California lawmakers attempt to increase oversight and restrictions on the detention of immigrants
California took another major step this week to protect immigrants, preventing detention centers from adding more beds and pledging to spend $1 million to make sure people have proper access to food, medical care and lawyers.
Atty. Gen. Xavier Becerra announced that he would use the resources to launch a formal review to ensure all immigrants civilly detained in California are treated humanely and that their rights are respected.
“California will stand up even if some other parts of the country won’t,” said Becerra, who spoke at a San Francisco news conference Friday with lawmakers and immigrant advocates. “We have a right — in fact, we have an obligation — to make sure the people are afforded the treatment and respect that any of us would expect under the law.”
The measure, folded into the new state budget approved Thursday, would require the California Department of Justice to audit each facility annually and report its findings to Gov. Jerry Brown and the Legislature by March 2019, with reviews until 2027. It is part of a wider effort by Democratic lawmakers to push back against the Trump administration and its pledge to increase deportations of those in the country illegally.
California has nine immigration detention facilities operated through contracts with cities, counties and the state. Some are run by private companies. Only one — the Otay Mesa Detention Center near the border with Mexico — is a private facility and houses about 3,800 detainees, according to U.S. Immigration and Customs Enforcement.
State Sen. Ricardo Lara (D-Bell Gardens) helped craft the state budget-related measure, which specifically places a temporary ban on local governments and law enforcement agencies from entering into, renewing or modifying a contract with the federal government to expand the number of beds used for people detained in civil immigration proceedings.
It dovetails with another bill by Lara that seeks to ensure detention centers in California meet national standards and would ban cities from contracting with private companies to detain immigrants on behalf of federal authorities. That proposal remains under discussion by the Legislature.
“We can’t fully stop what is going to happen at the federal level,” Lara said. “But at the very minimum, whether you are for immigration or not, we have to make sure there is proper oversight.”
ICE would not comment on the pending proposal or legislation. But an agency official said placing limitations on its detention options in California would mean ICE would have to transfer detainees to facilities outside the state, farther from family, friends and legal representatives.
A state Senate budget subcommittee first debated the proposal in May. It followed a report from the Department of Homeland Security’s Office of Inspector General, which found hundreds of immigrant detainees housed in Orange County’s largest detention facility were served spoiled food, given mold-covered shower facilities and offered phones that didn’t work.
The issue took on new urgency for some lawmakers after nine deaths were reported at the privately run Adelanto Detention Facility in San Bernardino County, where detainees led brief hunger strikes this month over claims including inadequate medical care and poor food, and amid news reports that Yolo County officials had been housing migrant teens indefinitely.
The budget measure is the latest in a legislative package that aims to improve conditions for detainees and increase legal defense and protections for immigrants. A second proposal passed as part of the state budget on Thursday would allocate $45 million to a coalition of legal services agencies, immigrant rights groups and faith-based organizations called One California.
The $30-million legal assistance program, run by the state Department of Social Services, was first assembled to help thousands of immigrants apply for naturalization and former President Obama’s deferred action programs.
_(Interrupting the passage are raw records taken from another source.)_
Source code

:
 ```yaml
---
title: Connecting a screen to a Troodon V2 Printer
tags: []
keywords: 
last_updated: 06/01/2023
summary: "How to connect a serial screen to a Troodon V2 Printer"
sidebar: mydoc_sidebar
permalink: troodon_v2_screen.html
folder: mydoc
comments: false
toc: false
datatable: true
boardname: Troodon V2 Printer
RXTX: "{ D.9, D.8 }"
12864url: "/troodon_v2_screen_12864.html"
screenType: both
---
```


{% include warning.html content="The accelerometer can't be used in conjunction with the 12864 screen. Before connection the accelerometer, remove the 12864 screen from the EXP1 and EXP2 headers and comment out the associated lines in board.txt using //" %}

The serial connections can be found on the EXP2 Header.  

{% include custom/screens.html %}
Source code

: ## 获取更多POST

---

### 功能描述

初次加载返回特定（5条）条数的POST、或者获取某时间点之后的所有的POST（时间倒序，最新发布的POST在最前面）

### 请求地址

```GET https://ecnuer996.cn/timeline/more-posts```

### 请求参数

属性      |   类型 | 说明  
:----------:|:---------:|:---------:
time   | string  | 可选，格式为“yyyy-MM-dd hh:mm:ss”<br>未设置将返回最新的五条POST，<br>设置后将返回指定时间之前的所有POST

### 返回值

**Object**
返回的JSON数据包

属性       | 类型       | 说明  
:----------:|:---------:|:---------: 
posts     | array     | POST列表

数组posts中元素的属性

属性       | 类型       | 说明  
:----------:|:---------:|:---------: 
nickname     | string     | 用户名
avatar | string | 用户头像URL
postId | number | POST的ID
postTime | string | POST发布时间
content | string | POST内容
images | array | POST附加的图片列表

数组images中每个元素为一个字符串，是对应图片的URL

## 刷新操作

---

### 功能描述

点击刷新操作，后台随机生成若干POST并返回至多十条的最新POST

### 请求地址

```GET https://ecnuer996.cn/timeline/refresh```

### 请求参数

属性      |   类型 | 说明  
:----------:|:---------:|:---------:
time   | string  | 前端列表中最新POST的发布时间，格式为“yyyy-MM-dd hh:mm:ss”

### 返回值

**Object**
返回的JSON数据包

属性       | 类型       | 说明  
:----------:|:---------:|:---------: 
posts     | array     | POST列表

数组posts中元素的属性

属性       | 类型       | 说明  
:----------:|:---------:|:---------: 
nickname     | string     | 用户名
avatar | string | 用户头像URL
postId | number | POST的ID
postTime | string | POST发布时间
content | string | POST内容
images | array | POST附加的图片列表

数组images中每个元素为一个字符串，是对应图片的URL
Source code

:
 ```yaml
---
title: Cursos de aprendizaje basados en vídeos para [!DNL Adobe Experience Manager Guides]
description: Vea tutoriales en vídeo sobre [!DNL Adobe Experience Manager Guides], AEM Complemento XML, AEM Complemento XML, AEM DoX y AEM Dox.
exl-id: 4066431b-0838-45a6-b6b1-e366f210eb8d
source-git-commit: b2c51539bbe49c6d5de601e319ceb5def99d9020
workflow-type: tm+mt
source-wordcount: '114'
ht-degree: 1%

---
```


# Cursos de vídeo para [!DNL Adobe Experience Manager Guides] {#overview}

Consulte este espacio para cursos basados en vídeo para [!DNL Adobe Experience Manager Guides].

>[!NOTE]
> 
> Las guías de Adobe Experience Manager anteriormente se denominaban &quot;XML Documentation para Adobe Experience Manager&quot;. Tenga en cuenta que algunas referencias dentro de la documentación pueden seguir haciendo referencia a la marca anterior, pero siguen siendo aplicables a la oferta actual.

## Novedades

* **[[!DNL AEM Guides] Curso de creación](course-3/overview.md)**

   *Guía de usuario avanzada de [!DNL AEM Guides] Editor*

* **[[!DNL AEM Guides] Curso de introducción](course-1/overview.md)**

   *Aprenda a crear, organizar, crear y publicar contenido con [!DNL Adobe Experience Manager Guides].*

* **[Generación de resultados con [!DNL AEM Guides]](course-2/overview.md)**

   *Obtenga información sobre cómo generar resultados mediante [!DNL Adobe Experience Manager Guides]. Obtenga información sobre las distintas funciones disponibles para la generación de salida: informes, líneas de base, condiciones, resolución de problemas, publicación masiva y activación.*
With the additional money, providers will also be able to help immigrants fighting deportation or removal proceedings.
Federal immigration agents have arrested more than 40,000 people since President Trump signed executive orders in January to expand the country’s immigration enforcement priorities, a 38% increase over the same period last year.
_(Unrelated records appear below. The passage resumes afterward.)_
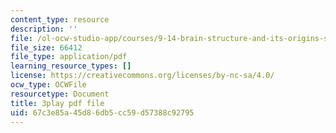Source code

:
 ```yaml
---
content_type: resource
description: ''
file: /ol-ocw-studio-app/courses/9-14-brain-structure-and-its-origins-spring-2014/67c3e85a45d86db5cc59d57388c92795_555143.pdf
file_size: 66412
file_type: application/pdf
learning_resource_types: []
license: https://creativecommons.org/licenses/by-nc-sa/4.0/
ocw_type: OCWFile
resourcetype: Document
title: 3play pdf file
uid: 67c3e85a-45d8-6db5-cc59-d57388c92795
---
```

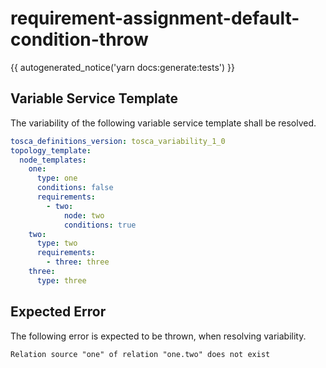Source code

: # requirement-assignment-default-condition-throw

{{ autogenerated_notice('yarn docs:generate:tests') }}


## Variable Service Template

The variability of the following variable service template shall be resolved.

```yaml linenums="1"
tosca_definitions_version: tosca_variability_1_0
topology_template:
  node_templates:
    one:
      type: one
      conditions: false
      requirements:
        - two:
            node: two
            conditions: true
    two:
      type: two
      requirements:
        - three: three
    three:
      type: three
```




## Expected Error

The following error is expected to be thrown, when resolving variability.

```text linenums="1"
Relation source "one" of relation "one.two" does not exist
```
Thomas Homan, ICE’s acting director, has said the Trump administration expects next year to hold about 51,000 detainees on a given day. He told members of Congress this week that more detention space is needed to carry out more deportations, saying anyone in the country illegally faces removal.
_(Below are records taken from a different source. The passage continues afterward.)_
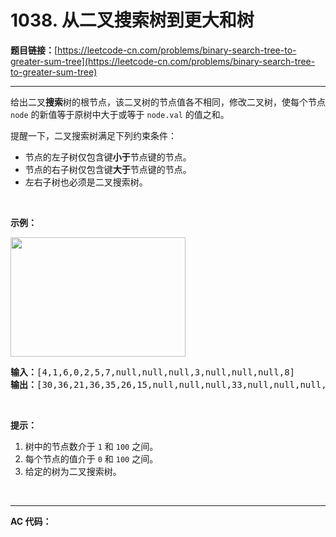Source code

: # 1038. 从二叉搜索树到更大和树

**题目链接：**[https://leetcode-cn.com/problems/binary-search-tree-to-greater-sum-tree](https://leetcode-cn.com/problems/binary-search-tree-to-greater-sum-tree)

---

<div class="content__1Y2H">
 <div class="notranslate">
  <p>给出二叉<strong>搜索</strong>树的根节点，该二叉树的节点值各不相同，修改二叉树，使每个节点 <code>node</code>&nbsp;的新值等于原树中大于或等于&nbsp;<code>node.val</code>&nbsp;的值之和。</p> 
  <p>提醒一下，二叉搜索树满足下列约束条件：</p> 
  <ul> 
   <li>节点的左子树仅包含键<strong>小于</strong>节点键的节点。</li> 
   <li>节点的右子树仅包含键<strong>大于</strong>节点键的节点。</li> 
   <li>左右子树也必须是二叉搜索树。</li> 
  </ul> 
  <p>&nbsp;</p> 
  <p><strong>示例：</strong></p> 
  <p><strong><img style="height: 191px; width: 280px;" src="../aliyun-lc-upload/uploads/2019/05/03/tree.png" alt=""></strong></p> 
  <pre class="language-text"><strong>输入：</strong>[4,1,6,0,2,5,7,null,null,null,3,null,null,null,8]
<strong>输出：</strong>[30,36,21,36,35,26,15,null,null,null,33,null,null,null,8]
</pre> 
  <p>&nbsp;</p> 
  <p><strong>提示：</strong></p> 
  <ol> 
   <li>树中的节点数介于 <code>1</code> 和 <code>100</code> 之间。</li> 
   <li>每个节点的值介于&nbsp;<code>0</code> 和&nbsp;<code>100</code>&nbsp;之间。</li> 
   <li>给定的树为二叉搜索树。</li> 
  </ol> 
  <p>&nbsp;</p> 
 </div>
</div>

---

**AC 代码：**

```java

```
“If you are in this country illegally, and you committed a crime by entering this country, you should be uncomfortable, you should look over your shoulder, and you need to be worried,” he said Tuesday at a U.S. House appropriations subcommittee.
In a legislative floor debate at the state Capitol on Thursday, some Republican lawmakers opposed Lara’s budget measure, saying it would cost counties millions of dollars in contracts and split families. But Lara said the state has to send a clear message that detainees will be treated humanely.
Lara said he felt Homan was using rhetoric seen only in the worst dictatorships.
“It’s pretty gangster,” he said. “The ICE director is saying we should watch our backs.”